**WORK REQUEST**:
Filter the records down to the lines that hold the word "step", and copy each of those lines.

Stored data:
::::

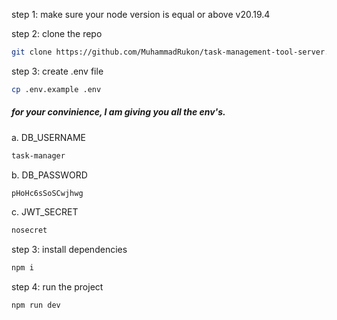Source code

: step 1: make sure your node version is equal or above v20.19.4

step 2: clone the repo

```bash
git clone https://github.com/MuhammadRukon/task-management-tool-server.git
```

step 3: create .env file

```bash
cp .env.example .env
```

##### for your convinience, I am giving you all the env's.

a. DB_USERNAME

```bash
task-manager
```

b. DB_PASSWORD

```bash
pHoHc6sSoSCwjhwg
```

c. JWT_SECRET

```bash
nosecret
```

step 3: install dependencies

```bash
npm i
```

step 4: run the project

```bash
npm run dev
```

::::

**PROBLEM SOLUTION**:
: step 1: make sure your node version is equal or above v20.19.4
step 2: clone the repo
step 3: create .env file
step 3: install dependencies
step 4: run the project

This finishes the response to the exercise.